Из воспоминаний Максима Пашкова:
Вообще, про Витину способность падать на ровном месте ходили просто легенды. Это была комедия. Мы идём, о чём-то разговариваем - раз! А где Цой? Цой лежит. Мы начинаем обследовать место совершенно ровный асфальт. Как он умудрялся так падать - непонятно. Но самое смешное было, когда он упал на эскалаторе. Мы с ним торопились в баню, по-моему, бежали вниз по эскалатору и что-то жуткими козлетонами пели из Градского на всё метро. Витька бежал впереди в длинном кожаном пальто - он очень любил такие. Я придумал какую-то очередную хохму и говорю: «Слушай, Витька!» Он поворачивается ко мне, я вижу, как лицо его мгновенно краснеет, и он падает головой вниз. Пальто распахивается, старые вельветовые джинсы лопаются и оттуда вываливаются красные трусы - в общем, наворот как у Ришара или Луи де Фюнеса. У меня начинается дикий приступ смеха, я ничего не могу сделать. Женщины вокруг кричат: «Помогите другу! Что вы смеётесь?!» А он лежит ногами вверх.
Эти истории с падениями его преследовали постоянно, что-то с ногами, наверно, у Цоя было не в порядке.

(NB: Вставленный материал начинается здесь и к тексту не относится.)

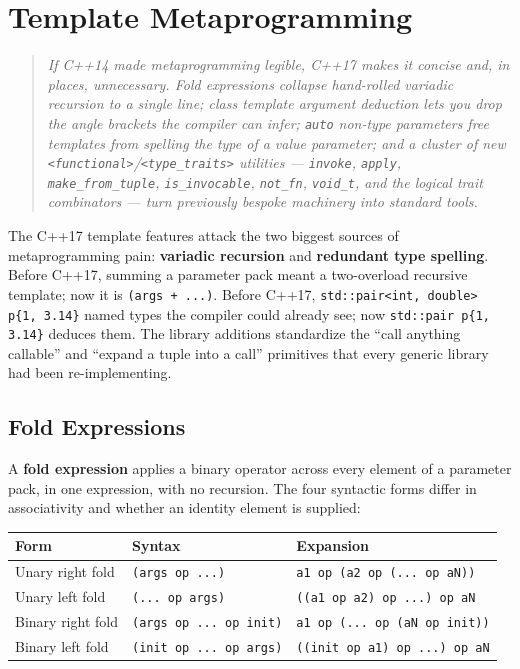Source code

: \chapter{Template Metaprogramming}
\label{ch:c17-template-metaprogramming}

\begin{quote}
\emph{If C++14 made metaprogramming legible, C++17 makes it concise and, in places, unnecessary. Fold expressions collapse hand-rolled variadic recursion to a single line; class template argument deduction lets you drop the angle brackets the compiler can infer; \texttt{auto} non-type parameters free templates from spelling the type of a value parameter; and a cluster of new \texttt{<functional>}/\texttt{<type\_traits>} utilities --- \texttt{invoke}, \texttt{apply}, \texttt{make\_from\_tuple}, \texttt{is\_invocable}, \texttt{not\_fn}, \texttt{void\_t}, and the logical trait combinators --- turn previously bespoke machinery into standard tools.}
\end{quote}

The C++17 template features attack the two biggest sources of metaprogramming pain: \textbf{variadic recursion} and \textbf{redundant type spelling}. Before C++17, summing a parameter pack meant a two-overload recursive template; now it is \texttt{(args + ...)}. Before C++17, \texttt{std::pair<int, double> p\{1, 3.14\}} named types the compiler could already see; now \texttt{std::pair p\{1, 3.14\}} deduces them. The library additions standardize the ``call anything callable'' and ``expand a tuple into a call'' primitives that every generic library had been re-implementing.

\section{Fold Expressions}
\label{sec:c17-fold-expressions}

A \textbf{fold expression} applies a binary operator across every element of a parameter pack, in one expression, with no recursion. The four syntactic forms differ in associativity and whether an identity element is supplied:

\begin{center}
\begin{tabular}{lll}
\hline
\textbf{Form} & \textbf{Syntax} & \textbf{Expansion} \\
\hline
Unary right fold  & \texttt{(args op ...)}          & \texttt{a1 op (a2 op (... op aN))} \\
Unary left fold   & \texttt{(... op args)}          & \texttt{((a1 op a2) op ...) op aN} \\
Binary right fold & \texttt{(args op ... op init)}  & \texttt{a1 op (... op (aN op init))} \\
Binary left fold  & \texttt{(init op ... op args)}  & \texttt{((init op a1) op ...) op aN} \\
\hline
\end{tabular}
\end{center}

Вот почему полезно книги своего детства перечитывать взрослыми глазами - сразу как-то проясняется, что не в ногах было дело... Есть, например, болезнь - синдром гиперчувствительности каротидного синуса, обморок при внезапном повороте головы, при напряжении шеи, особенно если шею что-то сдавливает: воротник, например, тугой галстук или шарф. Причём в ряде случаев, если пациент в лежачем положении, можно в этот каротидный синус хоть пальцем тыкать - ничего не случится. А если стоит или сидит, один поворот головы, и оп, потеря сознания. Распространен синдром у пожилых людей, но, хотя и редко, встречается и у молодых.
Да и резкое покраснение лица перед обмороком тоже наводит на самые тревожные размышления. Но об этом врачи-эпилептологи лучше меня расскажут.
Вообще, конечно, не устаю этим ситуациям удивляться. Уже, помнится, пост писала про дядю, который дурковал:
https://maiorova.livejournal.com/181197.html. Но там-то была глухая деревня и бедные, голодные послевоенные годы, а тут Ленинград, восьмидесятые, пусть не самые сытые, но и не нищенские. Семья не маргинальная, образованная и культурная, единственный сын - и вот он в буквальном смысле на ногах не держится, а все только посмеиваются, и никого ничего не смущает. Удивительная штука жизнь.